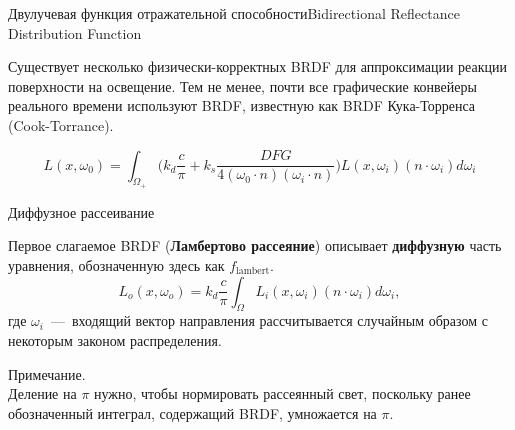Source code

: \documentclass{beamer}
\begin{document}
	\begin{frame}{Двулучевая функция отражательной способности}{Bidirectional Reflectance Distribution Function}


		Существует несколько физически-корректных BRDF для аппроксимации реакции поверхности на освещение. Тем не менее, почти все графические конвейеры реального времени используют BRDF, известную как BRDF Кука-Торренса (Cook-Torrance).

		\[
			L (x, \omega_0) =
			\int_{\Omega_+} \bigg( 
			k_d \frac{c}{\pi} 
			+
			k_s \frac{DFG}{4 (\omega_0 \cdot n) (\omega_i \cdot n)} 
			\bigg)
			L (x,\omega_i) (n \cdot \omega_i)
			d \omega_i
		\]


	\end{frame}

	\begin{frame}{Диффузное рассеивание}

		Первое слагаемое BRDF (\textbf{Ламбертово рассеяние}) описывает \textbf{диффузную} часть уравнения, обозначенную здесь как $f_{\text{lambert}}$.
		\[
				L_o(x,\omega_o) = k_d \frac{c}{\pi}
				\int_{\Omega}
				L_i(x, \omega_i) (n \cdot \omega_i) d \omega_i
			,
			\]
			где 
			$\omega_i$~---~входящий вектор направления рассчитывается случайным образом с некоторым законом распределения.

			\vspace{2mm}
			Примечание. \\
			Деление на $\pi$ нужно, чтобы нормировать рассеянный свет, поскольку ранее обозначенный интеграл, содержащий BRDF, умножается на $\pi$.

	\end{frame}
\end{document}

EXERCISE DETAILS —
Repeat the material above word for word, please, apart from its images.

RESPONSE TO THE TASK —
Source code

: \documentclass{beamer}
\begin{document}
	\begin{frame}{Двулучевая функция отражательной способности}{Bidirectional Reflectance Distribution Function}


		Существует несколько физически-корректных BRDF для аппроксимации реакции поверхности на освещение. Тем не менее, почти все графические конвейеры реального времени используют BRDF, известную как BRDF Кука-Торренса (Cook-Torrance).

		\[
			L (x, \omega_0) =
			\int_{\Omega_+} \bigg( 
			k_d \frac{c}{\pi} 
			+
			k_s \frac{DFG}{4 (\omega_0 \cdot n) (\omega_i \cdot n)} 
			\bigg)
			L (x,\omega_i) (n \cdot \omega_i)
			d \omega_i
		\]


	\end{frame}

	\begin{frame}{Диффузное рассеивание}

		Первое слагаемое BRDF (\textbf{Ламбертово рассеяние}) описывает \textbf{диффузную} часть уравнения, обозначенную здесь как $f_{\text{lambert}}$.
		\[
				L_o(x,\omega_o) = k_d \frac{c}{\pi}
				\int_{\Omega}
				L_i(x, \omega_i) (n \cdot \omega_i) d \omega_i
			,
			\]
			где 
			$\omega_i$~---~входящий вектор направления рассчитывается случайным образом с некоторым законом распределения.

			\vspace{2mm}
			Примечание. \\
			Деление на $\pi$ нужно, чтобы нормировать рассеянный свет, поскольку ранее обозначенный интеграл, содержащий BRDF, умножается на $\pi$.

	\end{frame}
\end{document}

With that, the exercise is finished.